Franchisee controls social media


  • High levels of engagement likely by Franchisees because they are empowered
  • More customised social media posts and closely attuned to local customers


  • Difficult for head office to monitor numerous profiles and all content posted
  • Franchisees not experienced in appropriate ways of managing negative customer engagement
  • Potentially inconsistent branding and language without ongoing training, templates and style guides 

Curve ball: Shared social media responsibility on a case by case basis where franchisees are deemed capable and well trained. Strong governance procedures implemented by the franchisor.

How do I control the online sales component of the business?



Franchisor retains online sales


  • Additional revenue stream
  • Control product delivery as required


  • Customers purchase online instead of instore and franchisees get disgruntled
  • May encourage franchisor to have cheaper prices online (versus in store) to encourage customers to buy online
  • Franchisor may be seen as competing against franchisees

Franchisor shares online sales with Franchisees


  • Franchisee more likely to promote customers to buy online and create a more seamless online/offline experience
  • Franchisee will have more positive engagement with franchisor
  • Franchisee can distribute products that are sold online within their ‘area’


  • Franchisor loses the full financial benefit of the sale (these could be quite significant)
  • Added administrative requirements for tracking and distribution may need more sophisticated systems
  • Franchisee will need to closely manage stock and replenishment to allow for online sales provision

Curve ball: Franchisor retains online sales, but does not catalogue products that are sold by franchisees in-store.
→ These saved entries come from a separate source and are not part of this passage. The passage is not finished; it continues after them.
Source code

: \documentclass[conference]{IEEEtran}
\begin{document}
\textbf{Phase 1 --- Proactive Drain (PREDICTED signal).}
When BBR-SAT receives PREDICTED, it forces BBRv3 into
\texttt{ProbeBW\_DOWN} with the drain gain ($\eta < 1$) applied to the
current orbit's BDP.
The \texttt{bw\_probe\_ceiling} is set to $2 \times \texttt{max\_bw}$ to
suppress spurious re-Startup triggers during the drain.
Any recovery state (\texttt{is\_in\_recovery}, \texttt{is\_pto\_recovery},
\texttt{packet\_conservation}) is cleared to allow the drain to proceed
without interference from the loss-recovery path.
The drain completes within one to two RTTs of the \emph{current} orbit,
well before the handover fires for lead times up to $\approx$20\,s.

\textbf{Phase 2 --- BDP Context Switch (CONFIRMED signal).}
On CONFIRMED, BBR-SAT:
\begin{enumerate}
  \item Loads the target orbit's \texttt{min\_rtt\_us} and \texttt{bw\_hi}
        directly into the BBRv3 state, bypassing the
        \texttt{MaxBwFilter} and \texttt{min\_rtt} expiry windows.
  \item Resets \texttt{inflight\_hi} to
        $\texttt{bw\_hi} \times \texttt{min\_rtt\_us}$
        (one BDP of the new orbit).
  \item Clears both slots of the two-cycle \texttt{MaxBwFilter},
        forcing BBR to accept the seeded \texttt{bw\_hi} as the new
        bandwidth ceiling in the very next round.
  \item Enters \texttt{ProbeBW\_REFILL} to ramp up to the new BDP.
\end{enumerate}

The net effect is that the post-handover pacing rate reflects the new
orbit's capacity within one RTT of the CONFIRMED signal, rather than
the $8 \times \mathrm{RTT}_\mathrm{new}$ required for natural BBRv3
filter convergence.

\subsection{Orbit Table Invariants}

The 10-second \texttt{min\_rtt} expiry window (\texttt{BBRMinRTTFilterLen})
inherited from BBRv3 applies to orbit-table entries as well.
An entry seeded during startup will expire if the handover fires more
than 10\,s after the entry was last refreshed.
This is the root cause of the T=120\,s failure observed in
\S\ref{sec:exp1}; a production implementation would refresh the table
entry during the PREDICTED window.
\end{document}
This enables a unique element to be retained for the in-store customer experience.

How do I monitor transparency on staff payments?



Franchisor administers payments


  • Control over the rate and pay received by staff
  • Can ensure all compliance requirements (certificates etc) and procedures are followed
  • Franchisee can focus on operating the business


  • Potentially significant administrative burden on head office
  • Relies on systems for producing real time and up to date information from all franchise stores
  • Not aligned with what the franchise model is intended to achieve (providing franchisee ownership with guidance over their store and removing daily staff management from franchisor)

Franchisee administers staff payments


  • Franchisee retains ownership of managing staff and updates system for new pay rates and staff
  • Franchisor does not have the added administrative burden which would require more support staff


  • Franchisor needs good systems to ensure it has transparency over payments
  • Likelihood of franchisee administering cash wages higher, potentially causing other issues
  • Greater potential for inconsistency and errors
  • Additional burden to franchisee

Curve ball: Franchisee administers payments, but is guided by clear information in Operations Manuals and is required to engage/has access to specialist Human Resources Consultants for advice.

These three challenges have been commonly discussed by our clients this year. The ‘play’ used is dependent on the type of business and the owner’s willingness to invest in systems to support the strategy. Whilst only a snippet of many issues that franchising can present, it shows that all decisions require consideration of all stakeholders to find the most appropriate winning play.

Use the festive season to think about how you make decisions in your franchise business and how they might impact all parties.